CPT Codes Every Therapist Should Know: 90791 vs. 90837

If you're a therapist handling your own billing, two codes will show up constantly: 90791 and 90837. Understanding the difference — and getting them right — has a direct impact on how quickly and accurately you get paid.

90791 — Psychiatric Diagnostic Evaluation

This code is used for the initial intake assessment, typically the first session with a new client. It covers a comprehensive evaluation of the patient's history, presenting concerns, and initial treatment plan. It's billed once per client at the start of treatment (and occasionally again if there's a significant gap in care or a major change in clinical presentation).

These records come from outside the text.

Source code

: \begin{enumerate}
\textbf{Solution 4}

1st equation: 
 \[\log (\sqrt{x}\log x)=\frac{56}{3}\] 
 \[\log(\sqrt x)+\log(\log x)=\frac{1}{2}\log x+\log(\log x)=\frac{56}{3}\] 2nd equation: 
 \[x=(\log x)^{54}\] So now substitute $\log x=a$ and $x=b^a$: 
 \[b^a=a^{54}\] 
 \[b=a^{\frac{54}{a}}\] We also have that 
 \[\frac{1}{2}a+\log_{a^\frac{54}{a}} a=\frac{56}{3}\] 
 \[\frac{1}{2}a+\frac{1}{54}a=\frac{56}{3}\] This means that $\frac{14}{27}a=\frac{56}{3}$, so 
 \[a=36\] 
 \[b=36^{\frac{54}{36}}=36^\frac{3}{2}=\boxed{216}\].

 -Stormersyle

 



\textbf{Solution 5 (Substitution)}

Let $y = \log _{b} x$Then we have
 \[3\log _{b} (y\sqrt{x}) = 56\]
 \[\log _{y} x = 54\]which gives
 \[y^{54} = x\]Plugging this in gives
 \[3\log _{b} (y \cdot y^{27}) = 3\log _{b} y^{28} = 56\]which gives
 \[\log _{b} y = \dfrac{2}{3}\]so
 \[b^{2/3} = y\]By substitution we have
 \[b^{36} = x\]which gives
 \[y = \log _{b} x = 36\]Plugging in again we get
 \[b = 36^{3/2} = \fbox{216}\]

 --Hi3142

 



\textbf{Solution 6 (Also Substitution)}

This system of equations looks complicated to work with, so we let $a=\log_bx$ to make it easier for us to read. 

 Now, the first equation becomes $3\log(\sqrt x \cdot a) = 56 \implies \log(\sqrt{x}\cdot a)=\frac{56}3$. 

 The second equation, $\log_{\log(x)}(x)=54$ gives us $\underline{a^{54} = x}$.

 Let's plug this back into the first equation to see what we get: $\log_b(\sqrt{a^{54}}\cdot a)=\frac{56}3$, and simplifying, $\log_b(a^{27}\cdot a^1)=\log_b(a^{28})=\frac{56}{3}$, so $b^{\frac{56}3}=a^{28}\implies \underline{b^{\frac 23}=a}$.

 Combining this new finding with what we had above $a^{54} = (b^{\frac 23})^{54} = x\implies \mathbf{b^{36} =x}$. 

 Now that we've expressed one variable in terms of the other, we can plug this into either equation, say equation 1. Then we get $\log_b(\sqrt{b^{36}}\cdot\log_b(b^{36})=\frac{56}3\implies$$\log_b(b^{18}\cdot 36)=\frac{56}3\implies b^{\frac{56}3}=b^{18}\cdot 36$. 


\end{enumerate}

90837 — Psychotherapy, 60 Minutes

This is the standard code for an individual therapy session lasting 53 minutes or more. It's the most commonly billed code for ongoing weekly therapy. Its shorter sibling, 90834, covers sessions between 38 and 52 minutes — payers often reimburse 90837 at a meaningfully higher rate, so accurate session-length documentation matters.

Why getting this right matters

Billing 90837 for a 30-minute session — or 90791 for a routine follow-up — can trigger documentation requests, audits, or denials. Consistent, accurate use of these codes (backed by session notes that support the time billed) keeps claims clean and protects your practice if a payer ever requests records.